• What the task asks
I need the lines below from the one with "is pretty hard" down to the one with "iOS project (Other/Empty)" reproduced exactly, both ends included, and nothing else.

Dataset extract section start

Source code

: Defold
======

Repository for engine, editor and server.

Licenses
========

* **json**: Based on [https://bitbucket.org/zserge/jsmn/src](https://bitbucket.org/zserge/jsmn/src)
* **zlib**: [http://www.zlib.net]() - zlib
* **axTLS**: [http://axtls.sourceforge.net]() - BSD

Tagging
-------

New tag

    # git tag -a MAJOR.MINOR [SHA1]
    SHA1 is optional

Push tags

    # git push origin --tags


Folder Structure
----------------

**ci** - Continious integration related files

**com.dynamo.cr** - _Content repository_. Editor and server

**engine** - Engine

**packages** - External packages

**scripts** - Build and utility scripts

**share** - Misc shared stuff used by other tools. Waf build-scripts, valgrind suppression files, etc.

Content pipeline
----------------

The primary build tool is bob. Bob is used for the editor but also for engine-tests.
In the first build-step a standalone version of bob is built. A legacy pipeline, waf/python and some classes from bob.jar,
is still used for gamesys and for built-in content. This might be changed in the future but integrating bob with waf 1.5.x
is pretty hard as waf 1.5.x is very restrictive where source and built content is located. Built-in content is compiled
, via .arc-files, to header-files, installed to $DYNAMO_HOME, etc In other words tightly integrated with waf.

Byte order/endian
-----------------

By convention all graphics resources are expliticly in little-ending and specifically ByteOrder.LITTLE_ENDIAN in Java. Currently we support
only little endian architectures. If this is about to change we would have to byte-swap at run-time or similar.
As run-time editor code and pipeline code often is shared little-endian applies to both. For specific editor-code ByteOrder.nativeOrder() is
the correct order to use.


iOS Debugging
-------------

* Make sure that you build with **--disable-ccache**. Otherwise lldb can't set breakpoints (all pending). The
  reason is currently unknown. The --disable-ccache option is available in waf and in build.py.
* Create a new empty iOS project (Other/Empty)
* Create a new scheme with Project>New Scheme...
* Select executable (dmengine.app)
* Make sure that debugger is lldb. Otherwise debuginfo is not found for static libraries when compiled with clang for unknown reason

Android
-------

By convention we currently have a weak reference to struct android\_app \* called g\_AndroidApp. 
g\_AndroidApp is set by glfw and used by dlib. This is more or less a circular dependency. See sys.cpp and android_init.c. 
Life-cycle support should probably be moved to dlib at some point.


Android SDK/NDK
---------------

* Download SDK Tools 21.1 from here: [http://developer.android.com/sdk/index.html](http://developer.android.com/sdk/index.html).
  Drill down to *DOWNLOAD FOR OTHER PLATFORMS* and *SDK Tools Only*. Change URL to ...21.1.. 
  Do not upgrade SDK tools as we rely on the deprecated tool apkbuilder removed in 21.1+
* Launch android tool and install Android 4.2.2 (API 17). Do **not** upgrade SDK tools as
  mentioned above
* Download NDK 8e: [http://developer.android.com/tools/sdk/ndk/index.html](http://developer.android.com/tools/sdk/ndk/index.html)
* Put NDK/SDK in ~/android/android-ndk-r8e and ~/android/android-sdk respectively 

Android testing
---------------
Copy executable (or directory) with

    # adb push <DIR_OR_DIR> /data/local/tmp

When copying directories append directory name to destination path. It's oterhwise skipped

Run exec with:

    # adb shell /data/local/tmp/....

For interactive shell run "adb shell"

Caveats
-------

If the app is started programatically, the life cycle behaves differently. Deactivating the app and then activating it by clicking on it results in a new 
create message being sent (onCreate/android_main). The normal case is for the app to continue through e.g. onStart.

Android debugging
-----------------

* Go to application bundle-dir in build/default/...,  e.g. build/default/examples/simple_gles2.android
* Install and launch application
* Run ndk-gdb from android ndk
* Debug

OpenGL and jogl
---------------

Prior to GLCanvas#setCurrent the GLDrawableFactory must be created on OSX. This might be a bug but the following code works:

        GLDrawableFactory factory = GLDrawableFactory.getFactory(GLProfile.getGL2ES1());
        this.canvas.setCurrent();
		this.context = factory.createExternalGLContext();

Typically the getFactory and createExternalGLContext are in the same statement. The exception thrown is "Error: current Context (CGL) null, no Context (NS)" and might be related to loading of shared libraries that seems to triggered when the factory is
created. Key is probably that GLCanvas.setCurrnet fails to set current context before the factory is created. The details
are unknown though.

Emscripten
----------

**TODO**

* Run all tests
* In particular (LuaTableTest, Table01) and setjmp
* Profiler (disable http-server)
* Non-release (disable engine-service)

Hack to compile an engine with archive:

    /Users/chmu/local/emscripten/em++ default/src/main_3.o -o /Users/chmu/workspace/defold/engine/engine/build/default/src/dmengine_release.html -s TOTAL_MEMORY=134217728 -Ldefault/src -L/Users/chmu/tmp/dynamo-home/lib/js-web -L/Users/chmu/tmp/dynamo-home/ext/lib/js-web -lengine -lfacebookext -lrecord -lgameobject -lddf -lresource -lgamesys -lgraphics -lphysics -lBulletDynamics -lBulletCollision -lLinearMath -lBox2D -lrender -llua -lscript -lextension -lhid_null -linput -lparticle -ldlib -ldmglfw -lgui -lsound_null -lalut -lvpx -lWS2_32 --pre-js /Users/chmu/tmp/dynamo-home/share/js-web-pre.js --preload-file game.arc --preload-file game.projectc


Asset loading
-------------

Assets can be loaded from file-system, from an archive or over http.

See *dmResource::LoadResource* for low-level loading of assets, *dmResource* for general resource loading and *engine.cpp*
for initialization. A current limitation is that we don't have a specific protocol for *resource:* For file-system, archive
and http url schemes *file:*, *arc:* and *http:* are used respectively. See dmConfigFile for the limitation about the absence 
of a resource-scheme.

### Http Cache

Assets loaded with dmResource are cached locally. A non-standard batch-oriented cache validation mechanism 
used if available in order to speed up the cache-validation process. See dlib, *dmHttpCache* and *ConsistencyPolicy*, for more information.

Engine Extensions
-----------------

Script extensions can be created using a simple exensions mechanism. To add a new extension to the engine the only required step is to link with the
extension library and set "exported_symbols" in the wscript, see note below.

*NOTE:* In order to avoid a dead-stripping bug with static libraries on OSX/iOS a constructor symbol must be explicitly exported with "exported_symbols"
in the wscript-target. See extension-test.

Dataset extract section end

• Solution for this exercise
is pretty hard as waf 1.5.x is very restrictive where source and built content is located. Built-in content is compiled
, via .arc-files, to header-files, installed to $DYNAMO_HOME, etc In other words tightly integrated with waf.

Byte order/endian
-----------------

By convention all graphics resources are expliticly in little-ending and specifically ByteOrder.LITTLE_ENDIAN in Java. Currently we support
only little endian architectures. If this is about to change we would have to byte-swap at run-time or similar.
As run-time editor code and pipeline code often is shared little-endian applies to both. For specific editor-code ByteOrder.nativeOrder() is
the correct order to use.


iOS Debugging
-------------

* Make sure that you build with **--disable-ccache**. Otherwise lldb can't set breakpoints (all pending). The
  reason is currently unknown. The --disable-ccache option is available in waf and in build.py.
* Create a new empty iOS project (Other/Empty)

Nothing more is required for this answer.